In anchoring designs with chain all the way down, a larger buoy must be used when the water depth increases. Especially with buoy anchorages where the light buoy constantly wobbles and capsizes in the sea, the chain stump will cover these movements and reduce the friction in the strap's attachment in the bottom link under the water. This attachment is specially forged as a single triangle, a shackle etc. with sufficient width for only the tape used. The belt moves most at this point and is protected against wear with wear protection as needed. Particularly with jetty anchorages, one can omit the chain transition and fasten the mooring line from the anchor on the bottom in a special attachment on the jetty, designed as a small winch. This makes it easier to adjust the belt length when the water level changes. The tape wound on the winch roller has eliminated frictional wear on the upper transition (Figure 1).

All laying out of fixed moorings according to the described system must only be carried out in the presence of a diver. It must be carefully checked that the anchoring strap hangs freely in the water and that the wear protection on the upper and lower transitions is correct. The anchorage is then expected to last for 15 years or more.

All inspections of the chain anchors and all dubious decisions about when rusting chain steel should be replaced disappear at the same time as the large material and labor costs that each such replacement entails. The differences between the chain design and the new anchorage increase progressively with increasing water depth.

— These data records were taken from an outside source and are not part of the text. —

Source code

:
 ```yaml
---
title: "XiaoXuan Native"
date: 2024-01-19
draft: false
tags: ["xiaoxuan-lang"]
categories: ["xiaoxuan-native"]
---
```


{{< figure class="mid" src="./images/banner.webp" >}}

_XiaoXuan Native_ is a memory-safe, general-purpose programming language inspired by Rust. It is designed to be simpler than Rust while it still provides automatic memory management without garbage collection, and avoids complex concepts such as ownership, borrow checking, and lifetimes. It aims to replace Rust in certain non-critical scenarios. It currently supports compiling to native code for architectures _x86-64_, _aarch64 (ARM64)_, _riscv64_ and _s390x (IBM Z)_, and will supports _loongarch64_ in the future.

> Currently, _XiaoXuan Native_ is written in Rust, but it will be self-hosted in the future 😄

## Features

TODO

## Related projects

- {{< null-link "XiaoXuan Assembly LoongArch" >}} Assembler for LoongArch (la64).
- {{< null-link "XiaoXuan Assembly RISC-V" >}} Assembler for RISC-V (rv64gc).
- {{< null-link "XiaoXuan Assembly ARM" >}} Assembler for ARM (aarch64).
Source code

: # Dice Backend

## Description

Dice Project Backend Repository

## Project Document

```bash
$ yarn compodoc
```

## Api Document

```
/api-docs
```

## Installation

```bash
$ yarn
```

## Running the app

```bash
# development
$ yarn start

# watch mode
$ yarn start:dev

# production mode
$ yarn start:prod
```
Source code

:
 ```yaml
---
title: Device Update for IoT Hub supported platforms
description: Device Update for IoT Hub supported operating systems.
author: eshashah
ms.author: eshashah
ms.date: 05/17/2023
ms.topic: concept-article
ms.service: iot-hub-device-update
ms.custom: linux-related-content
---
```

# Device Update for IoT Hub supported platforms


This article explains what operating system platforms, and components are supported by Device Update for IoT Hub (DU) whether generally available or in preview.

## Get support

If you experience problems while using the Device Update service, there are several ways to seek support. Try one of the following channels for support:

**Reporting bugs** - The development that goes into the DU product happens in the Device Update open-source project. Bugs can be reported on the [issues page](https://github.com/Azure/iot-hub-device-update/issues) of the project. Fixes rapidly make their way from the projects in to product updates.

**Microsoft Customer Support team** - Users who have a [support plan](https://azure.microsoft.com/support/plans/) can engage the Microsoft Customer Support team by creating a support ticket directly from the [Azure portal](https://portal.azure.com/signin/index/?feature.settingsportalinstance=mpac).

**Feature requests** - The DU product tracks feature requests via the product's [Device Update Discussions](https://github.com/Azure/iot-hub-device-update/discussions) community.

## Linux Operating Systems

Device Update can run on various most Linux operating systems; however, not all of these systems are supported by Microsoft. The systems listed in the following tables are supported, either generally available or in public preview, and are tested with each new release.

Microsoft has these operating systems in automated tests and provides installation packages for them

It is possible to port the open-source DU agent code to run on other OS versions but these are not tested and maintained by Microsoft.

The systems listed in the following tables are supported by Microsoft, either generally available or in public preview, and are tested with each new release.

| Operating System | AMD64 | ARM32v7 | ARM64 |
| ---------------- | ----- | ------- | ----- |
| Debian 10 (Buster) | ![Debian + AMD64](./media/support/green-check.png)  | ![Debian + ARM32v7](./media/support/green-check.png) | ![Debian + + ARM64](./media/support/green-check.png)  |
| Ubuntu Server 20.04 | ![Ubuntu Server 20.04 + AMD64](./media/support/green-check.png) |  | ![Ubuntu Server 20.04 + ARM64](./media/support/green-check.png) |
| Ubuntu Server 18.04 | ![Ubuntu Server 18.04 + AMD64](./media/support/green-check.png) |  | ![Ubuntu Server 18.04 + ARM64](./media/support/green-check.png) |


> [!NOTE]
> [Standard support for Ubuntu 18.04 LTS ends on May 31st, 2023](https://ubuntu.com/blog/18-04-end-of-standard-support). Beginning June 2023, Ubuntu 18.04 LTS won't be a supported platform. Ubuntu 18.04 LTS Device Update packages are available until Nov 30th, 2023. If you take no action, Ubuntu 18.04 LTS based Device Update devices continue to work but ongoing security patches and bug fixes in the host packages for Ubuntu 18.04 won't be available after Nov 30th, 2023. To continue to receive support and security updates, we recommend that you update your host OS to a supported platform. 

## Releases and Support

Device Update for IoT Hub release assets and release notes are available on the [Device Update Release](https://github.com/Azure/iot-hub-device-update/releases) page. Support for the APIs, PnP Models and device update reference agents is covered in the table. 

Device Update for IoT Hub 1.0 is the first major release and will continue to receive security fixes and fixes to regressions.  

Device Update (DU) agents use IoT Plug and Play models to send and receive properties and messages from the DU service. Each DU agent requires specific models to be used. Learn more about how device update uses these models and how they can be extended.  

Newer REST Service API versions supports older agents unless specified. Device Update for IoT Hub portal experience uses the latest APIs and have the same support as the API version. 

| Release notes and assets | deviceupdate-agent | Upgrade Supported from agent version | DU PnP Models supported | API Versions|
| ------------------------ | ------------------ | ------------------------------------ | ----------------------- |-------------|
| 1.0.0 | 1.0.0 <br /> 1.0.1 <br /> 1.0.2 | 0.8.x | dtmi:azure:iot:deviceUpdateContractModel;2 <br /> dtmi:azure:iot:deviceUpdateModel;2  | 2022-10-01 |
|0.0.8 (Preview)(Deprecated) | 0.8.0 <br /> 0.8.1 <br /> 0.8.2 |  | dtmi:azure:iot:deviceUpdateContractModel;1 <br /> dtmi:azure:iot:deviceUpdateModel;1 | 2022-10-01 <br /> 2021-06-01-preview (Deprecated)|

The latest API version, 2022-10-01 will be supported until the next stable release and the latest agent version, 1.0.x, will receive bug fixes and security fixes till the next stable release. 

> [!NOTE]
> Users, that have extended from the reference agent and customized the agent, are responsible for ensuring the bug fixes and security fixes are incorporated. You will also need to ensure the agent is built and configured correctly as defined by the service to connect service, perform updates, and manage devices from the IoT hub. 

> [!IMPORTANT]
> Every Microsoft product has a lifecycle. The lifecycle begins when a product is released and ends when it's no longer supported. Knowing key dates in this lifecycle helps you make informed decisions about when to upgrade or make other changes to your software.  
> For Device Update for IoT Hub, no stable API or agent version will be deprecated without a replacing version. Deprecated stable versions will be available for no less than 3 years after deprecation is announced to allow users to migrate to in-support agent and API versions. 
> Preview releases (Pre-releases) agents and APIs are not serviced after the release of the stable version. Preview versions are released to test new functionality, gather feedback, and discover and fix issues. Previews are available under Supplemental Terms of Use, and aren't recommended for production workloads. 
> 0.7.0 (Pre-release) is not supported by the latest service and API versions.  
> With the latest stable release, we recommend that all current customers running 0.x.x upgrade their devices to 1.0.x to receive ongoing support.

It is part of the overall picture of the new system that for the production of a single chain anchorage for e.g. 10 m water depth, can produce ten pieces. equivalent in the new system, at the same cost and energy input. The quality of the system lies in the fact that, based on the prevailing conditions, technical solutions have been chosen that make it possible to use materials that are maintenance-free in the special environment, and at the same time easily available on the market, partly recovered from surplus production. Improvement through simplification.

Claims (5)

1. Device for fixed mooring of floating objects, e.g. floating piers, pontoons, buoys, boats, etc., which anchorage consists of an anchor in the form of a cast stone, a ring anchor, etc., CHARACTERIZED IN THAT what attaches to the anchor is one or more parallel rubber tires, preferably car tires, etc., in that in the rubber tire (1), which is inserted as a fastening, is inserted a part that acts as a chain link, preferably formed by one or more other tires (3), and in that between this second tire (3) and the floating object placed a mooring line made of synthetic fiber material. 2. Device according to claim 1, CHARACTERIZED IN THAT a part of the first rubber tire or the first rubber tires (1), e.g. half, is cast into the anchor, and that a smaller deck (2) is inserted into this, where its lower half is also cast into the concrete. 3. Device according to claim 2, CHARACTERIZED IN THAT the first rubber tire or the first rubber tires (1) together with their inserted smaller tires (2) are provided with a cut (5) across the tire to enable the fitting of the other rubber tire or tires (3) which functions as a chain link, on the first rubber tire or the first rubber tires (1), in that this section (5) is in the part of the first rubber tire or the first rubber tires (1) which is cast into the anchor and lies furthest down. 4. Device according to claim 3, CHARACTERIZED IN THAT the second tire (3) which is internally connected to the first tire (1) also has a slightly smaller tire inserted. 5. Device according to claim 1, CHARACTERIZED BY the fact that several rubber tires can be placed one after the other and connected with the wear surfaces against each other, e.g. with a stainless steel plate that is formed transversely around the tires at each installation point and welded, riveted or bolted together so that a straight chain of externally linked rubber tires is formed, which, inserted in the mooring, serves as an extra shock-absorbing, elastic length.